2x2 AC on 5ghz has an 867mbps max PHY throughput, which after a 50% derate for signal quality and overhead is still a very comfortable 400mbps… typical cable internet is around 100 to 500mbps with a lot of places offering “1gbps” that it never actually reaches, so it’s certainly sufficient for 90% of people.
If you have a very heavy multi user (6+ devices always on) household you may find some benefit from an AX 2x2 or 3x3 router just because it can handle congestion better.
Six plus always-on devices is rookie numbers. I’m in the twenties, in a house with a handful of people.

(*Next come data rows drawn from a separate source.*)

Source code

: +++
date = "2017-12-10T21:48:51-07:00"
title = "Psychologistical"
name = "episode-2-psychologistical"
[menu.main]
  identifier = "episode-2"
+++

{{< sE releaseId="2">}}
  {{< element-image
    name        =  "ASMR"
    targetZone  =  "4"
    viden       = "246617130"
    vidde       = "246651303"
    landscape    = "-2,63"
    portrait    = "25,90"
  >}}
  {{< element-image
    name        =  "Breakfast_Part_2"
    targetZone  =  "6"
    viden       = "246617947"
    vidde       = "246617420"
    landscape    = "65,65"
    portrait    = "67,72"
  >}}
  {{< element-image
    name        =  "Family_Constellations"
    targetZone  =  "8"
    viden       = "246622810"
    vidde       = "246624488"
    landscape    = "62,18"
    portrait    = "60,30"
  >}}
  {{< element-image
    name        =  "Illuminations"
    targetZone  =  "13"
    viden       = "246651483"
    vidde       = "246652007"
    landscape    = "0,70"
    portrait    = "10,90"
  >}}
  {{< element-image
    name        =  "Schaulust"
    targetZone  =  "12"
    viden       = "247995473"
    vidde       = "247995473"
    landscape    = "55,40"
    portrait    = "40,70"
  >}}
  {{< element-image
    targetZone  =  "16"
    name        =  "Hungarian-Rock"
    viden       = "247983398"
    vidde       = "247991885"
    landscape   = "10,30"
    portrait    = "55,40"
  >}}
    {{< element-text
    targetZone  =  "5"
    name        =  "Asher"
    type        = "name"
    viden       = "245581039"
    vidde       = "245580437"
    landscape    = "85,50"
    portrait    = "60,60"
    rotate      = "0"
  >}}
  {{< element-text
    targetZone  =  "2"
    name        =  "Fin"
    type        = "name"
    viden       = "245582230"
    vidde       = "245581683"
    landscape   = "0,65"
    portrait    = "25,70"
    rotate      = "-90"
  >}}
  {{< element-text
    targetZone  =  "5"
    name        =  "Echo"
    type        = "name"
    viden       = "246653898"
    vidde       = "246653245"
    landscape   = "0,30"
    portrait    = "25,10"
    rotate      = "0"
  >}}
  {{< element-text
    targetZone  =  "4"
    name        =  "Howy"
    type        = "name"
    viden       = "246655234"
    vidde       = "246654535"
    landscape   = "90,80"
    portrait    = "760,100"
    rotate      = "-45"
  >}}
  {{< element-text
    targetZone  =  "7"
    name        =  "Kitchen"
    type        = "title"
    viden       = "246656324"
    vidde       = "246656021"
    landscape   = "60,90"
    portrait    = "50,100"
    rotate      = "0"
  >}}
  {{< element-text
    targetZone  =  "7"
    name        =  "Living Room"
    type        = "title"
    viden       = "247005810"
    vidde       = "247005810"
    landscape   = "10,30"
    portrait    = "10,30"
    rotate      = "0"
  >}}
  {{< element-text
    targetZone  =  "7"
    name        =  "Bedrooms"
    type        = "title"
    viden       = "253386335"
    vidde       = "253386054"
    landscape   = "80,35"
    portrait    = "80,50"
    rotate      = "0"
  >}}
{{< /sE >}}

And yes, the router I’m currently using is faster than all my wired devices over wifi, save for the two that pair some form of 2.5/10Gb ports. Also yes, my 1Gbps WAN hits about 900-ish on the downstream, with the ISP guaranteeing at least 800 as a legal requirement. I don’t know if other regions allow ISPs to sell connections that run at 50% of the advertised speed, but… yeah, no, that’s illegal here.

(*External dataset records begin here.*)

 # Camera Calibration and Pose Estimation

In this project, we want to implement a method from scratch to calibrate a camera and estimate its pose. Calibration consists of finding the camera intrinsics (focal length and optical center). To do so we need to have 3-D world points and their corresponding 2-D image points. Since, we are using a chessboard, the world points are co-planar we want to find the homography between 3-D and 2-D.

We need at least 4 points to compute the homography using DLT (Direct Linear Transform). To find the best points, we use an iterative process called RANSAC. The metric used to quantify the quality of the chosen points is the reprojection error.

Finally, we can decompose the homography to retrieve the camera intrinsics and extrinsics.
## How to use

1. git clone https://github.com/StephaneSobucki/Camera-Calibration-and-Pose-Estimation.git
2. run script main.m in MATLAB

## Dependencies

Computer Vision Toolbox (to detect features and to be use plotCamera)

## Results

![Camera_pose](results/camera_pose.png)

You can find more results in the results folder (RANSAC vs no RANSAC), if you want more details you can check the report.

Honestly, full home coverage is the biggest issue I have. If this was a new house I would have wired it as a solution, but as it is, I only got the whole home fully connected with reliable speeds by spending a bunch of money in wireless networking gear.

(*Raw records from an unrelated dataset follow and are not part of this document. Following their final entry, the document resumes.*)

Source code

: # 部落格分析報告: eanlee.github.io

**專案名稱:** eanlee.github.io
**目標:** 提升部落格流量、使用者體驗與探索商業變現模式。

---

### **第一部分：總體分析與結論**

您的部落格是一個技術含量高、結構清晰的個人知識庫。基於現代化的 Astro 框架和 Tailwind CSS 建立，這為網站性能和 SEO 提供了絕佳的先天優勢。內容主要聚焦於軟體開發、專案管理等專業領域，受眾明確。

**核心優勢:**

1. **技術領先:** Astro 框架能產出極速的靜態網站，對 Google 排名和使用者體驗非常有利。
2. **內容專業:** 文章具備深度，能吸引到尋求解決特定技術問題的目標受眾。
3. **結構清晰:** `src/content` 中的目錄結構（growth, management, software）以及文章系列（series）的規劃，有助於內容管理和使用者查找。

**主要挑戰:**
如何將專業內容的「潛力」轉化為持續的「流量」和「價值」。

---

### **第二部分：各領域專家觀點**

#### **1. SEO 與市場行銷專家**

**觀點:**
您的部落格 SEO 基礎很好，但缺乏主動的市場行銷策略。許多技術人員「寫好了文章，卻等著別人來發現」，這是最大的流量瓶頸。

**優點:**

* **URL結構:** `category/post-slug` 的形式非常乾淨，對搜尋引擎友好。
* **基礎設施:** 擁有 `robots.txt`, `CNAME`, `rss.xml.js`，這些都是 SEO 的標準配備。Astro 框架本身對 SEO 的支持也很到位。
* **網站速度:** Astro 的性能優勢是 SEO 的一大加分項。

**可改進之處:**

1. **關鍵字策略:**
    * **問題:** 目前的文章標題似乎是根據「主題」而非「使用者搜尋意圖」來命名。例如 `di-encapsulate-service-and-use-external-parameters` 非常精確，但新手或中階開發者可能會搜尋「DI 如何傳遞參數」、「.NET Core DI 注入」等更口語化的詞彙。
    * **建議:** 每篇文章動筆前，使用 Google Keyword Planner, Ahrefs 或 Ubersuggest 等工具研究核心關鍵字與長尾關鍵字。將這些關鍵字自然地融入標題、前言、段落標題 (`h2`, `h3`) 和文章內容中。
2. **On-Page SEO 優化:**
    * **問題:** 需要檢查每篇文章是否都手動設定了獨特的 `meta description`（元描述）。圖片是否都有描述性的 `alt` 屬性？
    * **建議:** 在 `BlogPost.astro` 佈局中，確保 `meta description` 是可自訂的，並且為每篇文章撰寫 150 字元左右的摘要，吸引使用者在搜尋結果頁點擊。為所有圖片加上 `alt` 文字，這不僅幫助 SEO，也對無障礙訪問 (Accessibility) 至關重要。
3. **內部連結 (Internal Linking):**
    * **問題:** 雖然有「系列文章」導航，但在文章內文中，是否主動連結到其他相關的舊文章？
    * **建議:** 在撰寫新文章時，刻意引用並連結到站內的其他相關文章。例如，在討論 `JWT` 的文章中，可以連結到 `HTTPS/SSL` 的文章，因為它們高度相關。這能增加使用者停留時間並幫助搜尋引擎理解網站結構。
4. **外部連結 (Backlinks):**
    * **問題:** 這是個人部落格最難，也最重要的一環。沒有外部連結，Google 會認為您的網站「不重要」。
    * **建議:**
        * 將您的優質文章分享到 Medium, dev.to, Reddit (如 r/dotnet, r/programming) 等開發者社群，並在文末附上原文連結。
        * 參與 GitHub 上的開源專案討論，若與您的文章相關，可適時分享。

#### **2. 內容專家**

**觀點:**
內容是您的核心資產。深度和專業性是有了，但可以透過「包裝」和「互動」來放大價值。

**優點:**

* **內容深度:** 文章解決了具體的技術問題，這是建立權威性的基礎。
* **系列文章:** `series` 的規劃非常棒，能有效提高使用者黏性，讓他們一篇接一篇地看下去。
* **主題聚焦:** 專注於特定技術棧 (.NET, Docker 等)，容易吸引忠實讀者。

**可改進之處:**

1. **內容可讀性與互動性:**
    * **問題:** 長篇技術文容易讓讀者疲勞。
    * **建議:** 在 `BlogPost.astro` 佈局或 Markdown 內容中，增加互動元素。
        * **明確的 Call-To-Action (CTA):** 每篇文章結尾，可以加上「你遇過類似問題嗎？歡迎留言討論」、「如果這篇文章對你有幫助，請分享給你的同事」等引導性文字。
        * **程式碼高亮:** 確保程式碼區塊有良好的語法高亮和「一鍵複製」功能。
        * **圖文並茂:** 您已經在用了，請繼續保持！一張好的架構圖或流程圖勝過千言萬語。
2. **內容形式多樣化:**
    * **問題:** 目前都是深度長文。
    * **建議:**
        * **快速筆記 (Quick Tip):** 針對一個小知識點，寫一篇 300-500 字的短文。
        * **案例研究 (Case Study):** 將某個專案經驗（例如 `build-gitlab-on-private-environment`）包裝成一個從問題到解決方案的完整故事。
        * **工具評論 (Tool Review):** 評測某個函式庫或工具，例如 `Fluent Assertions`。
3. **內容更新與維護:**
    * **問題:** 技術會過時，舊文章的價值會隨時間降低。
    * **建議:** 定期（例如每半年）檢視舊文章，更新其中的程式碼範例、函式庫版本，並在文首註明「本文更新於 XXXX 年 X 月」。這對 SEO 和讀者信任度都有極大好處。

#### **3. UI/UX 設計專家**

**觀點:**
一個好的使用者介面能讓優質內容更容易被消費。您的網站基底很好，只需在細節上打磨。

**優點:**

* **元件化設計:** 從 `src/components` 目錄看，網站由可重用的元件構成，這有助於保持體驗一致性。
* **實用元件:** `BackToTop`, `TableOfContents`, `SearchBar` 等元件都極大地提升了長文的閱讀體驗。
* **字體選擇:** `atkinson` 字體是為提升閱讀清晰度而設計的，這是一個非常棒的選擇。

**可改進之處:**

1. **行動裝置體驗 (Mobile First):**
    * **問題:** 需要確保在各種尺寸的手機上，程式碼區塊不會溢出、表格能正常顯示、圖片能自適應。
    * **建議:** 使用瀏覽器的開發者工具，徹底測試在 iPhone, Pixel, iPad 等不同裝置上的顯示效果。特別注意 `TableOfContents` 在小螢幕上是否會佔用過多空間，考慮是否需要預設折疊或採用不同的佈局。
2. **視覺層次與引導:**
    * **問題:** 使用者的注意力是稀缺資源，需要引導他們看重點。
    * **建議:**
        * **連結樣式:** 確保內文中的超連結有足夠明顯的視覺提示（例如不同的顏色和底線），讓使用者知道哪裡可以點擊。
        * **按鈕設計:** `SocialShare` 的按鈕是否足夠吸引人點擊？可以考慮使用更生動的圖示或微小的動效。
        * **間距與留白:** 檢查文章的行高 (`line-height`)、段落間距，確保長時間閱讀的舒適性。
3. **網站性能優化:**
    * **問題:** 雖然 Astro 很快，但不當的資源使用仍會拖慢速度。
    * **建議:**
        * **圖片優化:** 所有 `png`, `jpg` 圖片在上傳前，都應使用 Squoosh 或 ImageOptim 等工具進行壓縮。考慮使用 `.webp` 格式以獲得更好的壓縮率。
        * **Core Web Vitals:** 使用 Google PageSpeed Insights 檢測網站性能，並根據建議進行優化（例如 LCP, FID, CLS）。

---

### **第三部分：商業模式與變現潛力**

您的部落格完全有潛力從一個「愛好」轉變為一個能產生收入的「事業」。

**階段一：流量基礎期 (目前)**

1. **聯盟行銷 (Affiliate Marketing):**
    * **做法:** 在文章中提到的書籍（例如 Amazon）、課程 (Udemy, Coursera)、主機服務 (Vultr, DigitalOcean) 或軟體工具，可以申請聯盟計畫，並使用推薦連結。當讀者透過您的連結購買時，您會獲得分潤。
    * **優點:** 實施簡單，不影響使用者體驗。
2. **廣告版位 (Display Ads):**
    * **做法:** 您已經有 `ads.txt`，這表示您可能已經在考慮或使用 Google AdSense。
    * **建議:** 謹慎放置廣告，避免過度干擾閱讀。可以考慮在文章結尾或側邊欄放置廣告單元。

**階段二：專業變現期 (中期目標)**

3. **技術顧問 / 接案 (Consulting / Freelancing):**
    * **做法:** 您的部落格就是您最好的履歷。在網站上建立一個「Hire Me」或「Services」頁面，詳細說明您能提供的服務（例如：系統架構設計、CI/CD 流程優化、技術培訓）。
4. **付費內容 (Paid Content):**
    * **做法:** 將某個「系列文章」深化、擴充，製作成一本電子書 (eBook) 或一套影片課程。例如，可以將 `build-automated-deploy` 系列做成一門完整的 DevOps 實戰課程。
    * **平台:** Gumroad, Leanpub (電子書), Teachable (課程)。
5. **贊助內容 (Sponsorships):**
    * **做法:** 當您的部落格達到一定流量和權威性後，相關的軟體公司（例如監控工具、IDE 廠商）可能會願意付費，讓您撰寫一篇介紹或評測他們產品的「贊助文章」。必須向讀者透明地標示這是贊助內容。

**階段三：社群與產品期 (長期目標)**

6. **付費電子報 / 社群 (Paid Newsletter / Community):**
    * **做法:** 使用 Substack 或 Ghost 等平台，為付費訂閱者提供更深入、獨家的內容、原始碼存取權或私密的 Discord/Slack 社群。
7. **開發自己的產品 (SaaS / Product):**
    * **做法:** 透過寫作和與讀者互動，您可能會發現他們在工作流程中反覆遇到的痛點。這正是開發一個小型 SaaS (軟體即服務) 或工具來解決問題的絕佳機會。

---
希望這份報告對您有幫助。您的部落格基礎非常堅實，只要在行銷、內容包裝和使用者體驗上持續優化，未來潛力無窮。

Well since the ruler’s out, 133 here. It’s hell.
Explanation: mostly younger roommates. Majority of bandwidth goes to just 21 personal machines, 4 MLO devices in particular, 1 of which uploads a fuck ton of cam stuff.
That said, most connections are idle. In particular there’s a chunky subnet of energy monitors with a low hum of usage.
I say “hell” because it takes 7 mesh nodes to reach everyone (while playing nice re: antenna strength in a congested building), maintaining security and privacy for everyone requires planning, and the second anything goes wrong everyone loses their minds.
Woof, yeah, now you’re talking.
I mean, once you factor in a phone, a computer, probably some gaming device running updates in the background, you’re thinking at least three devices per person, plus whatever tablets, smart TVs, printers and IoT garbage you have lying around the house. And if you live on an apartment you’re trying to service all of that alongside a bunch of other people trying to do the same.
Honestly, I struggled a lot to get a solid, cost effective mesh to solve the issue. I ended up going back to brute forcing it with a chonker of a router. No idea if that impacts my neighbours and, frankly, at this point it’s every bubble of electromagnetic real estate for themselves.
It’s honestly crazy how much networking you have to do at home these days, particularly if you work from home or throw in a NAS into the mix. I have no idea how the normies manage. Maybe they pay somebody to set it up?